Directions: Which lines of the material hold the word "infty"? Copy each one.

Source material:
[Start of section]

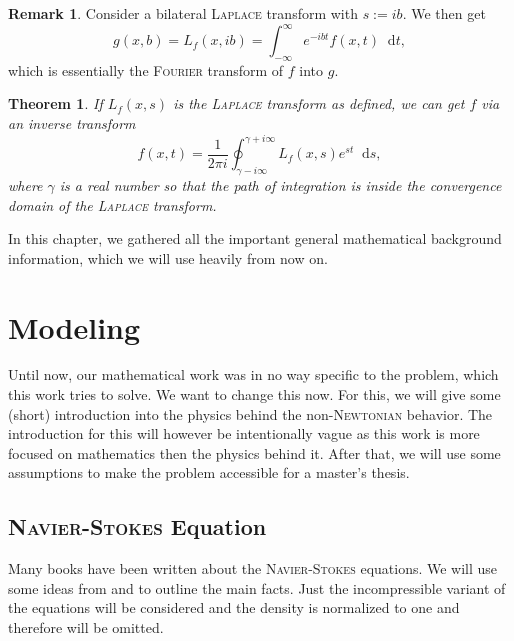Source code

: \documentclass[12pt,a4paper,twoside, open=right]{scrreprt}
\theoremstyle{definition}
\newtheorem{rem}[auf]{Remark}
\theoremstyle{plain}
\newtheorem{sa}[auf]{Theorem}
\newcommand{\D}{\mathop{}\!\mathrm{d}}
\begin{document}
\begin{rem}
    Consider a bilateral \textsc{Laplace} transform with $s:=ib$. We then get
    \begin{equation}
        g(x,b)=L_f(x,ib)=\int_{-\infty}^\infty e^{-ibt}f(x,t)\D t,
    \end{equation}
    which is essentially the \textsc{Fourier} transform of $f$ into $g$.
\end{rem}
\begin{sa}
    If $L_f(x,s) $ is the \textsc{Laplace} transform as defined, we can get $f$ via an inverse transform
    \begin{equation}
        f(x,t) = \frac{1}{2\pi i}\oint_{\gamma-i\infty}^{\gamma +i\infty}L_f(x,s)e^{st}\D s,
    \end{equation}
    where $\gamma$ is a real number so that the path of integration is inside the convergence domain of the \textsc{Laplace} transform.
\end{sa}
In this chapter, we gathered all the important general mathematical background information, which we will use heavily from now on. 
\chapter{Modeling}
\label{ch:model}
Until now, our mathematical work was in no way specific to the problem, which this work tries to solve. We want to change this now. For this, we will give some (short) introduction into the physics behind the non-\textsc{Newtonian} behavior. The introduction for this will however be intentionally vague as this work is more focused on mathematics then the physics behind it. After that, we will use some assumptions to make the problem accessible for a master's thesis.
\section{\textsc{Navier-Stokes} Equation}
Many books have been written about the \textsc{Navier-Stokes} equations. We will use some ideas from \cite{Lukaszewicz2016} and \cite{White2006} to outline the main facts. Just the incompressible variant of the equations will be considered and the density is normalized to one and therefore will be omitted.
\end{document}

[End of section]

Solved exercise:
        g(x,b)=L_f(x,ib)=\int_{-\infty}^\infty e^{-ibt}f(x,t)\D t,
        f(x,t) = \frac{1}{2\pi i}\oint_{\gamma-i\infty}^{\gamma +i\infty}L_f(x,s)e^{st}\D s,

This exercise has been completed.